Car d’un tel visionnage résulte une gêne croissante à mesure que les petits sketchs s’enchaînent en s’emboîtant mal les uns dans les autres, que l’enquête – si tant est que l’on puisse parler d’enquête – piétine voire s’improvise au gré des placements de productions référencées avec toute la finesse que nous connaissons au réalisateur, que les dialogues souffrent d’une indigence rare au point que les fameuses punchlines tombent systématiquement à plat. Le film se contente d’être démonstratif : le spectateur a cette fâcheuse impression d’assister à une longue séquence d’introduction devant laquelle il peut reconnaître çà et là des emprunts faits à l’œuvre originelle ou à d’autres grands monuments du cinéma des années 70 (Easy Rider en tête), sans que le musée de cires ne prenne vie. Assis dans son fauteuil comme dans ces bus touristiques qui parcourent les artères d’une ville pour montrer les curiosités.


Nous ne vivons pas Starsky et Hutch, nous assistons au spectacle de sosies s’efforçant de ressusciter une série dont la simple consultation suffisait à réjouir les plus épris et à initier les novices. Dépourvu d’ambitions dramatiques et de vision esthétique, le film de Todd Phillips cultive en outre ce mauvais goût tant apprécié par le réalisateur, celui qui suinte des pores de Very Bad Trip ou qui se trouve conforté dans War Dogs.
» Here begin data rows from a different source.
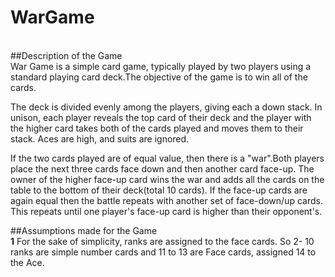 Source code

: # WarGame
<br>
##Description of the Game
<br>
War Game is a simple card game, typically played by two players using a standard playing card deck.The objective of the game is to win all of the cards.

The deck is divided evenly among the players, giving each a down stack. In unison, each player reveals the top card of their deck and the player with the higher card takes both of the cards played and moves them to their stack. Aces are high, and suits are ignored.

If the two cards played are of equal value, then there is a "war".Both players place the next three cards face down and then another card face-up. The owner of the higher face-up card wins the war and adds all the cards on the table to the bottom of their deck(total 10 cards). If the face-up cards are again equal then the battle repeats with another set of face-down/up cards. This repeats until one player's face-up card is higher than their opponent's.

##Assumptions made for the Game
<br>
**1** For the sake of simplicity, ranks are assigned to the face cards. So 2- 10 ranks are simple number cards and 11 to 13 are Face cards, assigned 14 to the Ace.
Sous sa filmographie se cache, en fin de compte, une fascination pour la vulgarité qui tente de se draper dans un déballage de citations qui sont autant d’autorités derrière lesquelles esquiver attaques et critiques, derrière lesquelles jouer au cinéaste. Phillips est un réalisateur de l’esquive qui se sert de la provocation de surface pour conforter son public dans son fonds de régression primaire. À l’image de son Starsky et Hutch : c’est du vulgaire plaqué sur du rétro.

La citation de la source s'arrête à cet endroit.